I’ve been making my way through the workbook of A Course in Miracles over the past few months. This is my third, and furthest attempt in doing so.
When I was making my way from Atlanta to New Orleans in 2010, I met a woman by the name of Cleopatra. I tripped out because there was a headline on a magazine in the seatback in front of me with that read: Cleopatra goes to Philly. I surely took this as a sign, and it’s strange to go back, because I’ve done it so much, yet each, time when I’m reminded to this day of such occurrences, wow, all the wow.
That time of my life was one full of loss and uncertainty. All I knew was that I was searching and trusting that The Creator had something envisioned because my thinking that I knew, revealed how little knowing I actually I had.
We began talking when Cleopatra asked me if I was carrying a Bible as we waited in line for the dining car of our Amtrak train. The book I held was my first moleskine, as I flew through the journal I brought with me. I’ve since filled many a moleskine and other journal, but in those days, as the a-ha’s struck me left and right, I couldn’t help but bear my soul.
As we were seated together, we talked about spirituality because in bearing my soul I shared that I was on a spiritual journey. And it was cool because, whenever I did, I’d find that the conversation reflected back somehow in the life of the person I encountered.
It was no different with this woman, who spoke from a place, I’ve since witnessed and felt, many a time over. Somehow, the conversation came to A Course in Miracles, and I’d shared how I had once started but not completed it:
That was her response.
If it came into your life, it came into your life for a reason.
She continued. Our conversation and meal together would conclude and we’d go our separate ways. New Orleans would be transformative and that portion of my journey, so necessary in helping me to keep having, and most of all, walk in Faith.
Yesterday was day 77 of ACIM for me. I can’t say why I started it again, but here I am, wading along through it and day 77 brought me this bold statement:
I am entitled to miracles.
I mantra’d this, I reflected on this throughout the day and last night, the reply came through quite vividly in a dream.
I was looking for a pair of surf shorts in the darkness and as I walked, I moved past a foul smell.
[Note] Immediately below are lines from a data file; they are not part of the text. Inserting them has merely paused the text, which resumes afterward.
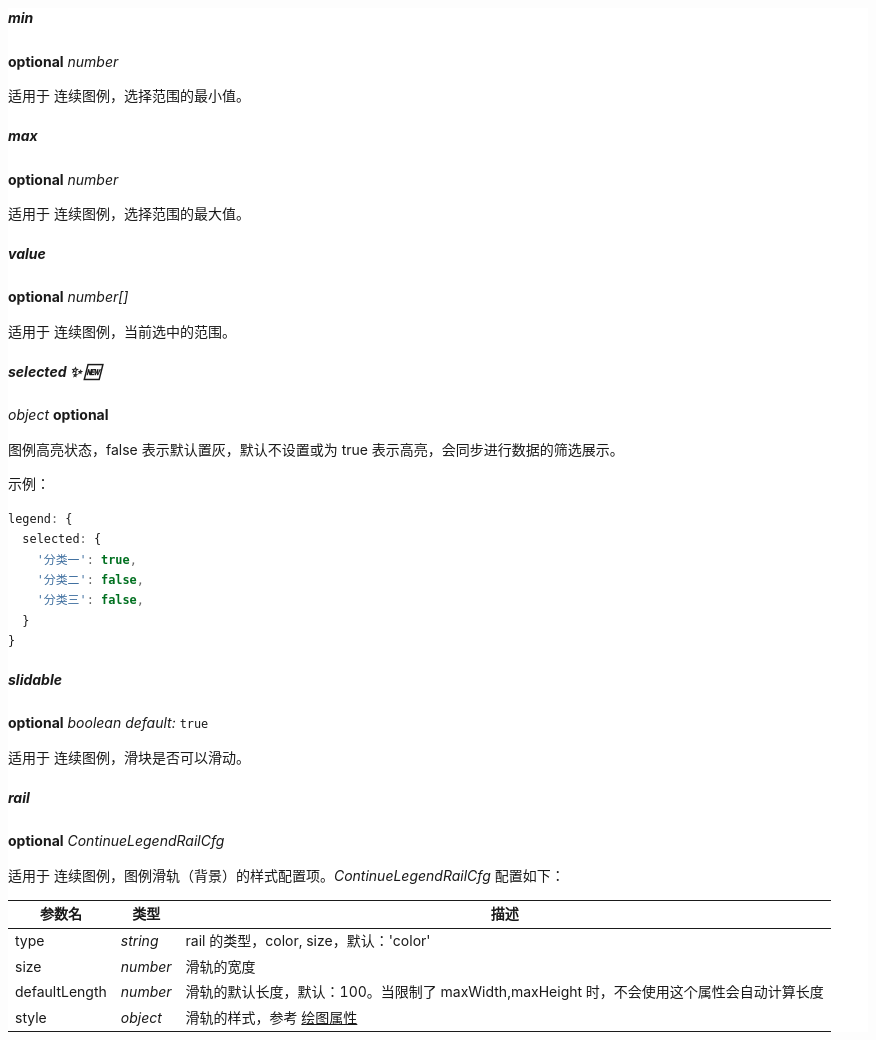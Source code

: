 
##### min

<description>**optional** *number* </description>

适用于 <tag color="cyan" text="连续图例">连续图例</tag>，选择范围的最小值。

##### max

<description>**optional** *number* </description>

适用于 <tag color="cyan" text="连续图例">连续图例</tag>，选择范围的最大值。

##### value

<description>**optional** *number\[]* </description>

适用于 <tag color="cyan" text="连续图例">连续图例</tag>，当前选中的范围。

##### selected ✨ 🆕

<description> *object* **optional** </description>

图例高亮状态，false 表示默认置灰，默认不设置或为 true 表示高亮，会同步进行数据的筛选展示。

示例：

```ts
legend: {
  selected: {
    '分类一': true,
    '分类二': false,
    '分类三': false,
  }
}
```

<playground path='component/legend/demo/legend-focus.ts' rid='legend-selected'></playground>

##### slidable

<description>**optional** *boolean*  *default:* `true`</description>

适用于 <tag color="cyan" text="连续图例">连续图例</tag>，滑块是否可以滑动。

##### rail

<description>**optional** *ContinueLegendRailCfg* </description>

适用于 <tag color="cyan" text="连续图例">连续图例</tag>，图例滑轨（背景）的样式配置项。*ContinueLegendRailCfg* 配置如下：

| 参数名        | 类型     | 描述                                                                             |
| ------------- | -------- | -------------------------------------------------------------------------------- |
| type          | *string* | rail 的类型，color, size，默认：'color'                                                       |
| size          | *number* | 滑轨的宽度                                                                       |
| defaultLength | *number* | 滑轨的默认长度，默认：100。当限制了 maxWidth,maxHeight 时，不会使用这个属性会自动计算长度 |
| style         | *object* | 滑轨的样式，参考 [绘图属性](/zh/docs/api/graphic-style)                          |
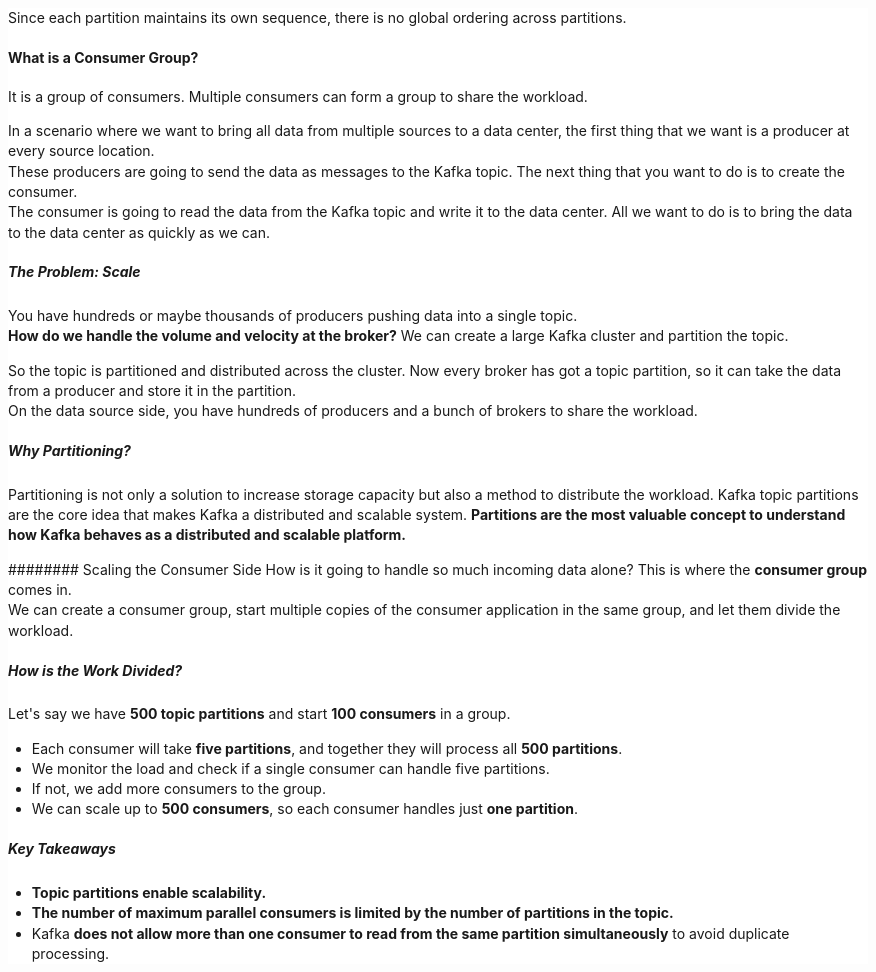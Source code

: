 Since each partition maintains its own sequence, there is no global ordering across partitions.

#### What is a Consumer Group?

It is a group of consumers. Multiple consumers can form a group to share the workload.
 
In a scenario where we want to bring all data from multiple sources to a data center, the first thing that we want is a producer at every source location.  
These producers are going to send the data as messages to the Kafka topic. The next thing that you want to do is to create the consumer.  
The consumer is going to read the data from the Kafka topic and write it to the data center. All we want to do is to bring the data to the data center as quickly as we can.  

##### The Problem: Scale
You have hundreds or maybe thousands of producers pushing data into a single topic.  
**How do we handle the volume and velocity at the broker?** We can create a large Kafka cluster and partition the topic.  

So the topic is partitioned and distributed across the cluster. Now every broker has got a topic partition, so it can take the data from a producer and store it in the partition.  
On the data source side, you have hundreds of producers and a bunch of brokers to share the workload.  

##### Why Partitioning?
Partitioning is not only a solution to increase storage capacity but also a method to distribute the workload. Kafka topic partitions are the core idea that makes Kafka a distributed and scalable system.
**Partitions are the most valuable concept to understand how Kafka behaves as a distributed and scalable platform.**  

######## Scaling the Consumer Side
How is it going to handle so much incoming data alone? This is where the **consumer group** comes in.  
We can create a consumer group, start multiple copies of the consumer application in the same group, and let them divide the workload.  

##### How is the Work Divided?
Let's say we have **500 topic partitions** and start **100 consumers** in a group.  
- Each consumer will take **five partitions**, and together they will process all **500 partitions**.  
- We monitor the load and check if a single consumer can handle five partitions.  
- If not, we add more consumers to the group.  
- We can scale up to **500 consumers**, so each consumer handles just **one partition**.  

##### Key Takeaways
- **Topic partitions enable scalability.**  
- **The number of maximum parallel consumers is limited by the number of partitions in the topic.**  
- Kafka **does not allow more than one consumer to read from the same partition simultaneously** to avoid duplicate processing.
I found something and was about to leave when I decided it was not needed and returned to put back what wasn’t needed. At first I wanted to put it on another rack but I’m nearly always compelled to replace things where I found them at stores because I’ve worked in stores and had to put things back that others left behind, or didn’t want. I didn’t want anyone to have to clean up after me so I went back to where I began and the smell was gone but there was something on the floor that I could make out in the darkness. I replaced the shorts and scooped to pick up what was on the floor: a $20 bill with writing from an Aunt. As I walked, the noted bill became a letter, which for some reason had contained a check I’d never seen for $700, which then became a photo of my family, but with a displaced timeline, as my brother is not yet full grey, nor does he have the hair as seen in the photo. As I was walking I ended up at a shore, where a Japanese man was teaching my Inner Child to fish. The man called my Inner Child to him: Jason, there’s someone I’d like you to meet. I walked to them both and knelt before my Inner Child, who had my eyes much older, but with a face, that was me much younger. I couldn’t help but embrace my Inner Child, telling him how much I loved him and how sorry I was for the mistakes I made that caused us both hurt.
I know, the wise child told me. It’s okay.
Then I woke.
I take this dream as a miracle because so often do we struggle with loving and forgiving ourselves. I’m just stoked to be a witness to the beauty that is the The Creator’s Dream.